Riu 2009 0 Junior Poster · Answer 2 · 2012-08-27T00:25:08+00:00

@diafol i've changed the query how u told now its again giving error

Parse error: syntax error, unexpected '=' in C:\xampp\htdocs\project\admin\edit-teacher-action.php on line 14

and the error i above mentioned is from the code i posted first...i am sorry i know its a bit confusing but i need to get the work done very soon but i couldnot find any solution to these errors.
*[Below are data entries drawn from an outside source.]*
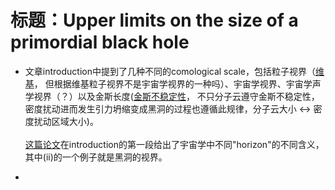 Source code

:# 标题：Upper limits on the size of a primordial black hole
* 文章introduction中提到了几种不同的comological scale，包括粒子视界（[维基](https://zh.wiki.6bu6.xyz/wiki/%E5%AE%87%E5%AE%99%E5%AD%A6%E8%A7%86%E7%95%8C)，
但根据维基粒子视界不是宇宙学视界的一种吗）、宇宙学视界、宇宙学声学视界（？）以及金斯长度([金斯不稳定性](https://zh.wiki.6bu6.xyz/wiki/%E9%87%91%E6%96%AF%E4%B8%8D%E7%A8%B3%E5%AE%9A%E6%80%A7)，
不只分子云遵守金斯不稳定性，密度扰动进而发生引力坍缩变成黑洞的过程也遵循此规律，分子云大小 ↔ 密度扰动区域大小)。\
\
[这篇论文](http://sci-hub.tw/https://aapt.scitation.org/doi/full/10.1119/1.5045333)在introduction的第一段给出了宇宙学中不同"horizon"的不同含义，其中(ii)的一个例子就是黑洞的视界。

* 

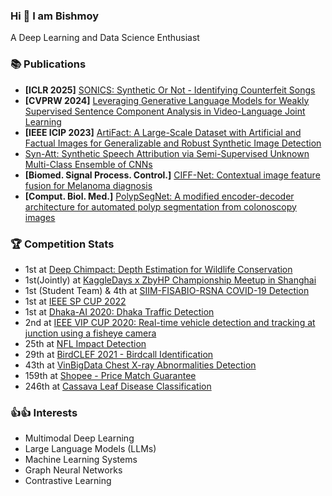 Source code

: ### Hi :wave: I am Bishmoy
A Deep Learning and Data Science Enthusiast 

### :books: Publications
* **[ICLR 2025]** [SONICS: Synthetic Or Not - Identifying Counterfeit Songs](https://openreview.net/forum?id=PY7KSh29Z8)
* **[CVPRW 2024]** [Leveraging Generative Language Models for Weakly Supervised Sentence Component Analysis in Video-Language Joint Learning](https://openaccess.thecvf.com/content/CVPR2024W/MULA/html/Ibn_Abdul_Hakim_Leveraging_Generative_Language_Models_for_Weakly_Supervised_Sentence_Component_Analysis_CVPRW_2024_paper.html)
* **[IEEE ICIP 2023]** [ArtiFact: A Large-Scale Dataset with Artificial and Factual Images for Generalizable and Robust Synthetic Image Detection](https://arxiv.org/abs/2302.11970)
* [Syn-Att: Synthetic Speech Attribution via Semi-Supervised Unknown Multi-Class Ensemble of CNNs](https://arxiv.org/abs/2309.08146)
* **[Biomed. Signal Process. Control.]** [CIFF-Net: Contextual image feature fusion for Melanoma diagnosis](https://ui.adsabs.harvard.edu/abs/2023arXiv230303672A/abstract)
* **[Comput. Biol. Med.]** [PolypSegNet: A modified encoder-decoder architecture for automated polyp segmentation from colonoscopy images](https://www.sciencedirect.com/science/article/pii/S0010482520304509)

### :trophy: Competition Stats
* 1st at [Deep Chimpact: Depth Estimation for Wildlife Conservation](https://www.drivendata.org/competitions/82/competition-wildlife-video-depth-estimation)
* 1st(Jointly) at [KaggleDays x ZbyHP Championship Meetup in Shanghai](https://logicai.io/blog/1-dont-stop-until-you-drop/)
* 1st (Student Team) & 4th at [SIIM-FISABIO-RSNA COVID-19 Detection](https://www.kaggle.com/c/siim-covid19-detection)
* 1st at [IEEE SP CUP 2022](https://signalprocessingsociety.org/community-involvement/ieee-signal-processing-cup-2022)
* 1st at [Dhaka-AI 2020: Dhaka Traffic Detection](https://www.facebook.com/dhaka.ai.bd/posts/194411675415466?__cft__%5B0%5D=AZX9wHwmbXrq2dxLojeHeOF1FQFFUHh0JUG7zVSsDhEWR58jsloLXOYChHXxbVVdfLBC6DSnNGZYUryAocbYnMGmH8fGFtI-aCRwyGIzq1vPcRaZiy2GZqK_VdO4CVGlLo53VKCp1vsvT5XkMQ0L7uZu&__tn__=%2CO%2CP-R)
* 2nd at [IEEE VIP CUP 2020: Real-time vehicle detection and tracking at junction using a fisheye camera](https://signalprocessingsociety.org/community-involvement/vip-cup-2020-icip-2020)
* 25th at [NFL Impact Detection](https://www.kaggle.com/c/nfl-impact-detection)
* 29th at [BirdCLEF 2021 - Birdcall Identification](https://www.kaggle.com/c/birdclef-2021)
* 43th at [VinBigData Chest X-ray Abnormalities Detection](https://www.kaggle.com/c/vinbigdata-chest-xray-abnormalities-detection)
* 159th at [Shopee - Price Match Guarantee](https://www.kaggle.com/c/shopee-product-matching)
* 246th at [Cassava Leaf Disease Classification](https://www.kaggle.com/c/cassava-leaf-disease-classification)

### :+1::thumbsup: Interests
* Multimodal Deep Learning
* Large Language Models (LLMs)
* Machine Learning Systems
* Graph Neural Networks
* Contrastive Learning

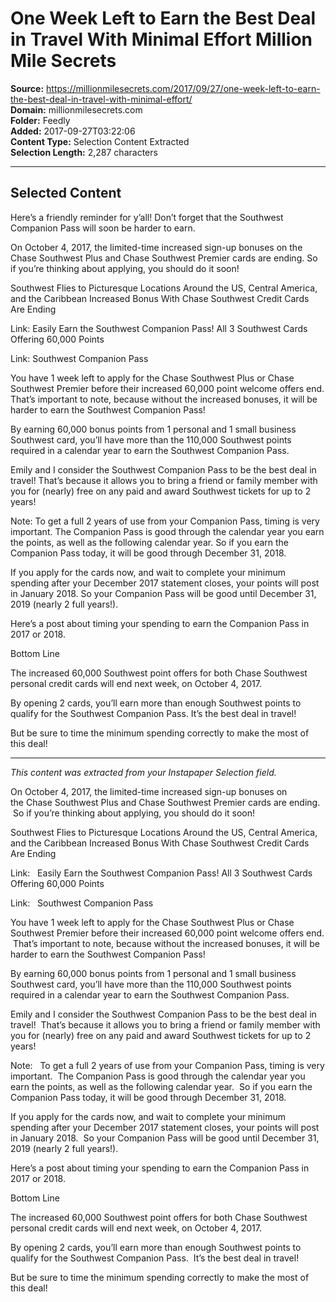 # One Week Left to Earn the Best Deal in Travel With Minimal Effort Million Mile Secrets

**Source:** https://millionmilesecrets.com/2017/09/27/one-week-left-to-earn-the-best-deal-in-travel-with-minimal-effort/  
**Domain:** millionmilesecrets.com  
**Folder:** Feedly  
**Added:** 2017-09-27T03:22:06  
**Content Type:** Selection Content Extracted  
**Selection Length:** 2,287 characters  


---

## Selected Content

Here’s a friendly reminder for y’all! Don’t forget that the Southwest Companion Pass will soon be harder to earn.

On October 4, 2017, the limited-time increased sign-up bonuses on the Chase Southwest Plus and Chase Southwest Premier cards are ending. So if you’re thinking about applying, you should do it soon!

Southwest Flies to Picturesque Locations Around the US, Central America, and the Caribbean
Increased Bonus With Chase Southwest Credit Cards Are Ending

Link: Easily Earn the Southwest Companion Pass! All 3 Southwest Cards Offering 60,000 Points

Link: Southwest Companion Pass

You have 1 week left to apply for the Chase Southwest Plus or Chase Southwest Premier before their increased 60,000 point welcome offers end. That’s important to note, because without the increased bonuses, it will be harder to earn the Southwest Companion Pass!

By earning 60,000 bonus points from 1 personal and 1 small business Southwest card, you’ll have more than the 110,000 Southwest points required in a calendar year to earn the Southwest Companion Pass.

Emily and I consider the Southwest Companion Pass to be the best deal in travel! That’s because it allows you to bring a friend or family member with you for (nearly) free on any paid and award Southwest tickets for up to 2 years!

Note: To get a full 2 years of use from your Companion Pass, timing is very important. The Companion Pass is good through the calendar year you earn the points, as well as the following calendar year. So if you earn the Companion Pass today, it will be good through December 31, 2018.

If you apply for the cards now, and wait to complete your minimum spending after your December 2017 statement closes, your points will post in January 2018. So your Companion Pass will be good until December 31, 2019 (nearly 2 full years!).

Here’s a post about timing your spending to earn the Companion Pass in 2017 or 2018.

Bottom Line

The increased 60,000 Southwest point offers for both Chase Southwest personal credit cards will end next week, on October 4, 2017.

By opening 2 cards, you’ll earn more than enough Southwest points to qualify for the Southwest Companion Pass. It’s the best deal in travel!

But be sure to time the minimum spending correctly to make the most of this deal!

---

*This content was extracted from your Instapaper Selection field.*

On October 4, 2017, the limited-time increased sign-up bonuses on the Chase Southwest Plus and Chase Southwest Premier cards are ending.  So if you’re thinking about applying, you should do it soon!

Southwest Flies to Picturesque Locations Around the US, Central America, and the Caribbean
Increased Bonus With Chase Southwest Credit Cards Are Ending

Link:   Easily Earn the Southwest Companion Pass! All 3 Southwest Cards Offering 60,000 Points

Link:   Southwest Companion Pass

You have 1 week left to apply for the Chase Southwest Plus or Chase Southwest Premier before their increased 60,000 point welcome offers end.  That’s important to note, because without the increased bonuses, it will be harder to earn the Southwest Companion Pass!

By earning 60,000 bonus points from 1 personal and 1 small business Southwest card, you’ll have more than the 110,000 Southwest points required in a calendar year to earn the Southwest Companion Pass.

Emily and I consider the Southwest Companion Pass to be the best deal in travel!  That’s because it allows you to bring a friend or family member with you for (nearly) free on any paid and award Southwest tickets for up to 2 years!

Note:   To get a full 2 years of use from your Companion Pass, timing is very important.  The Companion Pass is good through the calendar year you earn the points, as well as the following calendar year.  So if you earn the Companion Pass today, it will be good through December 31, 2018.

If you apply for the cards now, and wait to complete your minimum spending after your December 2017 statement closes, your points will post in January 2018.  So your Companion Pass will be good until December 31, 2019 (nearly 2 full years!).

Here’s a post about timing your spending to earn the Companion Pass in 2017 or 2018.

Bottom Line

The increased 60,000 Southwest point offers for both Chase Southwest personal credit cards will end next week, on October 4, 2017.

By opening 2 cards, you’ll earn more than enough Southwest points to qualify for the Southwest Companion Pass.  It’s the best deal in travel!

But be sure to time the minimum spending correctly to make the most of this deal!

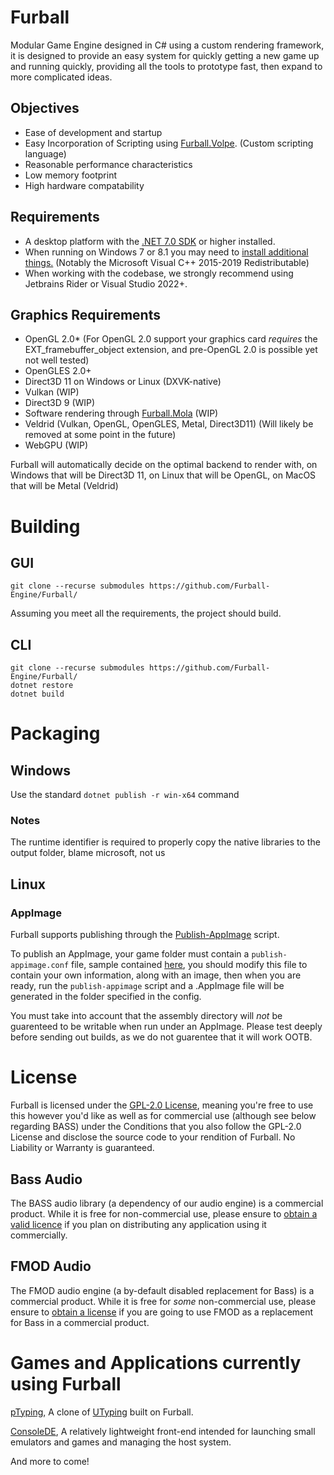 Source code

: # Furball

Modular Game Engine designed in C# using a custom rendering framework, it is designed to provide an easy system for quickly getting a new game up and running quickly, providing all the tools to prototype fast, then expand to more complicated ideas.

## Objectives

* Ease of development and startup
* Easy Incorporation of Scripting using [Furball.Volpe](https://github.com/Furball-Engine/Furball.Volpe). (Custom scripting language)
* Reasonable performance characteristics
* Low memory footprint
* High hardware compatability

## Requirements

* A desktop platform with the [.NET 7.0 SDK](https://dotnet.microsoft.com/download) or higher installed.
* When running on Windows 7 or 8.1 you may need to [install additional things.](https://docs.microsoft.com/en-us/dotnet/core/install/windows?tabs=net50&pivots=os-windows#dependencies) (Notably the Microsoft Visual C++ 2015-2019 Redistributable)
* When working with the codebase, we strongly recommend using Jetbrains Rider or Visual Studio 2022+.

## Graphics Requirements

* OpenGL 2.0* (For OpenGL 2.0 support your graphics card *requires* the EXT_framebuffer_object extension, and pre-OpenGL 2.0 is possible yet not well tested)
* OpenGLES 2.0+
* Direct3D 11 on Windows or Linux (DXVK-native)
* Vulkan (WIP)
* Direct3D 9 (WIP)
* Software rendering through [Furball.Mola](https://github.com/Furball-Engine/Furball.Mola) (WIP)
* Veldrid (Vulkan, OpenGL, OpenGLES, Metal, Direct3D11) (Will likely be removed at some point in the future)
* WebGPU (WIP)

Furball will automatically decide on the optimal backend to render with, on Windows that will be Direct3D 11, on Linux that will be OpenGL, on MacOS that will be Metal (Veldrid)

# Building

## GUI

`git clone --recurse submodules https://github.com/Furball-Engine/Furball/`

Assuming you meet all the requirements, the project should build.

## CLI

`git clone --recurse submodules https://github.com/Furball-Engine/Furball/`<br>
`dotnet restore`<br>
`dotnet build`

# Packaging

## Windows

Use the standard `dotnet publish -r win-x64` command

### Notes
The runtime identifier is required to properly copy the native libraries to the output folder, blame microsoft, not us

## Linux

### AppImage

Furball supports publishing through the [Publish-AppImage](https://github.com/kuiperzone/Publish-AppImage/) script.

To publish an AppImage, your game folder must contain a `publish-appimage.conf` file, sample contained [here](https://github.com/Furball-Engine/Furball/blob/master/Furball.Game/publish-appimage.conf), you should modify this file to contain your own information, along with an image, then when you are ready, run the `publish-appimage` script and a .AppImage file will be generated in the folder specified in the config.

You must take into account that the assembly directory will *not* be guarenteed to be writable when run under an AppImage. Please test deeply before sending out builds, as we do not guarentee that it will work OOTB.

# License

Furball is licensed under the [GPL-2.0 License](https://github.com/Furball-Engine/Furball/blob/master/LICENSE), meaning you're free to use this however you'd like as well as for commercial use (although see below regarding BASS) under the Conditions that you also follow the GPL-2.0 License and disclose the source code to your rendition of Furball. No Liability or Warranty is guaranteed.

## Bass Audio

The BASS audio library (a dependency of our audio engine) is a commercial product. While it is free for non-commercial use, please ensure to [obtain a valid licence](http://www.un4seen.com/bass.html#license) if you plan on distributing any application using it commercially.

## FMOD Audio

The FMOD audio engine (a by-default disabled replacement for Bass) is a commercial product. While it is free for *some* non-commercial use, please ensure to [obtain a license](https://fmod.com/licensing) if you are going to use FMOD as a replacement for Bass in a commercial product.

# Games and Applications currently using Furball

[pTyping](https://github.com/Beyley/pTyping), A clone of [UTyping](https://tosk.jp/utyping/) built on Furball.

[ConsoleDE](https://gitlab.com/jvyden/consolede), A relatively lightweight front-end intended for launching small emulators and games and managing the host system.

And more to come!
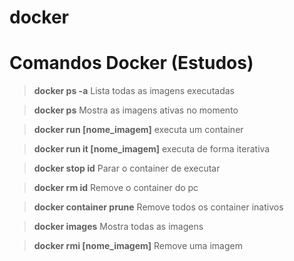 # docker


# **Comandos Docker (Estudos)**


> **docker ps -a** Lista todas as imagens executadas

> **docker ps** Mostra as imagens ativas no momento

> **docker run [nome_imagem]** executa um container

> **docker run it [nome_imagem]** executa de forma iterativa

> **docker stop id** Parar o container de executar

> **docker rm  id** Remove o container do pc

> **docker container prune** Remove todos os container inativos

> **docker images** Mostra todas as imagens 

> **docker rmi [nome_imagem]** Remove uma imagem

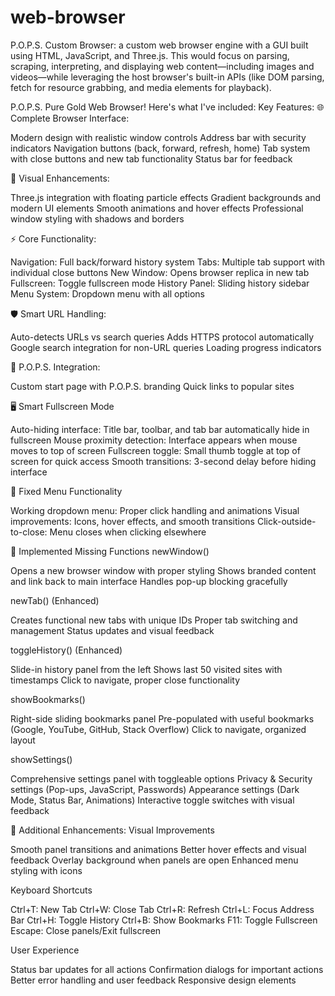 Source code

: # web-browser
P.O.P.S. Custom Browser: a custom web browser engine with a GUI built using HTML, JavaScript, and Three.js. This would focus on parsing, scraping, interpreting, and displaying web content—including images and videos—while leveraging the host browser's built-in APIs (like DOM parsing, fetch for resource grabbing, and media elements for playback).

P.O.P.S. Pure Gold Web Browser! Here's what I've included:
Key Features:
🌐 Complete Browser Interface:

Modern design with realistic window controls
Address bar with security indicators
Navigation buttons (back, forward, refresh, home)
Tab system with close buttons and new tab functionality
Status bar for feedback

🎨 Visual Enhancements:

Three.js integration with floating particle effects
Gradient backgrounds and modern UI elements
Smooth animations and hover effects
Professional window styling with shadows and borders

⚡ Core Functionality:

Navigation: Full back/forward history system
Tabs: Multiple tab support with individual close buttons
New Window: Opens browser replica in new tab
Fullscreen: Toggle fullscreen mode
History Panel: Sliding history sidebar
Menu System: Dropdown menu with all options

🛡️ Smart URL Handling:

Auto-detects URLs vs search queries
Adds HTTPS protocol automatically
Google search integration for non-URL queries
Loading progress indicators

🎯 P.O.P.S. Integration:

Custom start page with P.O.P.S. branding
Quick links to popular sites

🖥️ Smart Fullscreen Mode

Auto-hiding interface: Title bar, toolbar, and tab bar automatically hide in fullscreen
Mouse proximity detection: Interface appears when mouse moves to top of screen
Fullscreen toggle: Small thumb toggle at top of screen for quick access
Smooth transitions: 3-second delay before hiding interface

🔧 Fixed Menu Functionality

Working dropdown menu: Proper click handling and animations
Visual improvements: Icons, hover effects, and smooth transitions
Click-outside-to-close: Menu closes when clicking elsewhere

🚀 Implemented Missing Functions
newWindow()

Opens a new browser window with proper styling
Shows branded content and link back to main interface
Handles pop-up blocking gracefully

newTab() (Enhanced)

Creates functional new tabs with unique IDs
Proper tab switching and management
Status updates and visual feedback

toggleHistory() (Enhanced)

Slide-in history panel from the left
Shows last 50 visited sites with timestamps
Click to navigate, proper close functionality

showBookmarks()

Right-side sliding bookmarks panel
Pre-populated with useful bookmarks (Google, YouTube, GitHub, Stack Overflow)
Click to navigate, organized layout

showSettings()

Comprehensive settings panel with toggleable options
Privacy & Security settings (Pop-ups, JavaScript, Passwords)
Appearance settings (Dark Mode, Status Bar, Animations)
Interactive toggle switches with visual feedback

🎨 Additional Enhancements:
Visual Improvements

Smooth panel transitions and animations
Better hover effects and visual feedback
Overlay background when panels are open
Enhanced menu styling with icons

Keyboard Shortcuts

Ctrl+T: New Tab
Ctrl+W: Close Tab
Ctrl+R: Refresh
Ctrl+L: Focus Address Bar
Ctrl+H: Toggle History
Ctrl+B: Show Bookmarks
F11: Toggle Fullscreen
Escape: Close panels/Exit fullscreen

User Experience

Status bar updates for all actions
Confirmation dialogs for important actions
Better error handling and user feedback
Responsive design elements

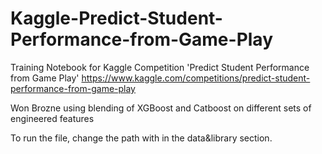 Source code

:# Kaggle-Predict-Student-Performance-from-Game-Play
Training Notebook for Kaggle Competition 'Predict Student Performance from Game Play'
https://www.kaggle.com/competitions/predict-student-performance-from-game-play

Won Brozne using blending of XGBoost and Catboost on different sets of engineered features

To run the file, change the path with in the data&library section.
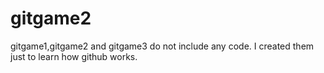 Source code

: # gitgame2


gitgame1,gitgame2 and gitgame3 do not include any code. I created them just to learn how github works.
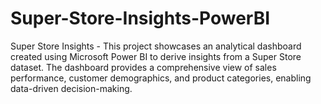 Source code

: # Super-Store-Insights-PowerBI
 Super Store Insights -  This project showcases an analytical dashboard created using Microsoft Power BI to derive insights from a Super Store dataset. The dashboard provides a comprehensive view of sales performance, customer demographics, and product categories, enabling data-driven decision-making.
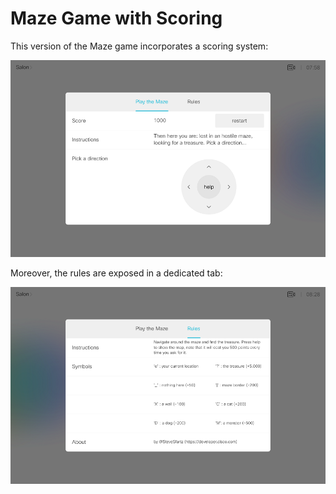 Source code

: # Maze Game with Scoring

This version of the Maze game incorporates a scoring system:

![](./game.png)


Moreover, the rules are exposed in a dedicated tab:

![](./rules.png)
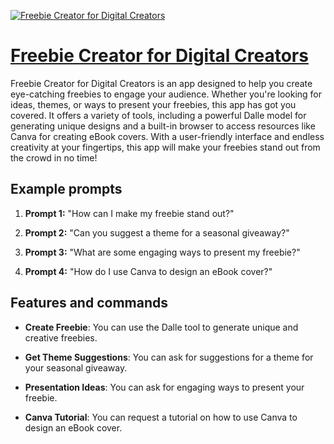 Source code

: [![Freebie Creator for Digital Creators](https://files.oaiusercontent.com/file-1PJq2jpvATpKw4CD9vYoxxSz?se=2123-10-18T19%3A16%3A43Z&sp=r&sv=2021-08-06&sr=b&rscc=max-age%3D31536000%2C%20immutable&rscd=attachment%3B%20filename%3Dd00c6855-2a61-46ad-a757-772a39349455.png&sig=yV8%2B51iGEk3VOGrSbHK3Xqz2WN552bB8gBg9tD7fHUE%3D)](https://chat.openai.com/g/g-WF5Cz83DY-freebie-creator-for-digital-creators)

# [Freebie Creator for Digital Creators](https://chat.openai.com/g/g-WF5Cz83DY-freebie-creator-for-digital-creators)

Freebie Creator for Digital Creators is an app designed to help you create eye-catching freebies to engage your audience. Whether you're looking for ideas, themes, or ways to present your freebies, this app has got you covered. It offers a variety of tools, including a powerful Dalle model for generating unique designs and a built-in browser to access resources like Canva for creating eBook covers. With a user-friendly interface and endless creativity at your fingertips, this app will make your freebies stand out from the crowd in no time!

## Example prompts

1. **Prompt 1:** "How can I make my freebie stand out?"

2. **Prompt 2:** "Can you suggest a theme for a seasonal giveaway?"

3. **Prompt 3:** "What are some engaging ways to present my freebie?"

4. **Prompt 4:** "How do I use Canva to design an eBook cover?"

## Features and commands

- **Create Freebie**: You can use the Dalle tool to generate unique and creative freebies.

- **Get Theme Suggestions**: You can ask for suggestions for a theme for your seasonal giveaway.

- **Presentation Ideas**: You can ask for engaging ways to present your freebie.

- **Canva Tutorial**: You can request a tutorial on how to use Canva to design an eBook cover. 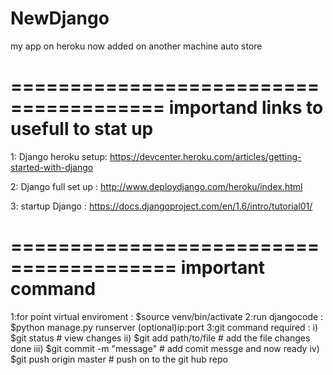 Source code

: NewDjango
=========
my app on heroku
now added on another machine
auto store

=======================================
importand links to usefull to stat up
=======================================
1: Django heroku setup: https://devcenter.heroku.com/articles/getting-started-with-django

2: Django full set up : http://www.deploydjango.com/heroku/index.html

3: startup Django : https://docs.djangoproject.com/en/1.6/intro/tutorial01/ 

========================================
important command 
========================================
1:for point virtual enviroment : $source venv/bin/activate
2:run djangocode : $python manage.py runserver (optional)ip:port
3:git command required : i) $git status # view changes
                        ii) $git add path/to/file # add the file changes done
                       iii) $git commit -m "message" # add comit messge and now ready
			iv) $git push origin master # push on to the git hub repo    

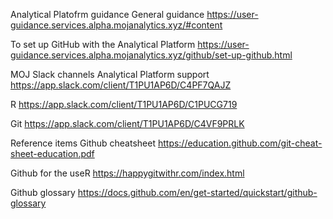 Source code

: Analytical Platofrm guidance
General guidance 
https://user-guidance.services.alpha.mojanalytics.xyz/#content

To set up GitHub with the Analytical Platform 
https://user-guidance.services.alpha.mojanalytics.xyz/github/set-up-github.html

MOJ Slack channels
Analytical Platform support 
https://app.slack.com/client/T1PU1AP6D/C4PF7QAJZ

R 
https://app.slack.com/client/T1PU1AP6D/C1PUCG719

Git 
https://app.slack.com/client/T1PU1AP6D/C4VF9PRLK

Reference items
Github cheatsheet 
https://education.github.com/git-cheat-sheet-education.pdf

Github for the useR 
https://happygitwithr.com/index.html

Github glossary 
https://docs.github.com/en/get-started/quickstart/github-glossary
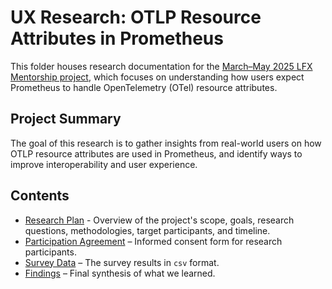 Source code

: # UX Research: OTLP Resource Attributes in Prometheus

This folder houses research documentation for the [March–May 2025 LFX Mentorship project](https://mentorship.lfx.linuxfoundation.org/project/36e3f336-ce78-4074-b833-012015eb59be), which focuses on understanding how users expect Prometheus to handle OpenTelemetry (OTel) resource attributes.

## Project Summary

The goal of this research is to gather insights from real-world users on how OTLP resource attributes are used in Prometheus, and identify ways to improve interoperability and user experience.

## Contents

- [Research Plan](research-plan.md) - Overview of the project's scope, goals, research questions, methodologies, target participants, and timeline.
- [Participation Agreement](participation-agreement.md) – Informed consent form for research participants.
- [Survey Data](./survey-results.csv) – The survey results in `csv` format.
- [Findings](findings.md) – Final synthesis of what we learned.
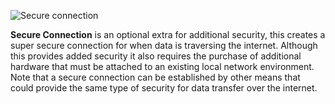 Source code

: ![Secure connection](https://hybrid-cloud-design.now.sh/png/secure-connection.png)

**Secure Connection** is an optional extra for additional security, this creates a super secure connection for when data is traversing the internet. Although this provides added security it also requires the purchase of additional hardware that must be attached to an existing local network environment. Note that a secure connection can be established by other means that could provide the same type of security for data transfer over the internet.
@lastMitch the above code which i posted first works when i press the link in row <td>EDIT</td> to edit the specific record...the other one that i posted afterwards works when i change that specific record and click on the Edit button to save that record in database...

Riu 2009 0 Junior Poster · Answer 3 · 2012-08-27T00:36:06+00:00

if i use

$result = mysql_query("SELECT * FROM accounts WHERE  (id=".$_SESSION['id'].")");

then it dont gives any error but shows only record from the first row in database..

but when i use this

$result = mysql_query("SELECT * FROM accounts WHERE id=$id;

it gives following error

mysql_fetch_array() expects parameter 1 to be resource, boolean given.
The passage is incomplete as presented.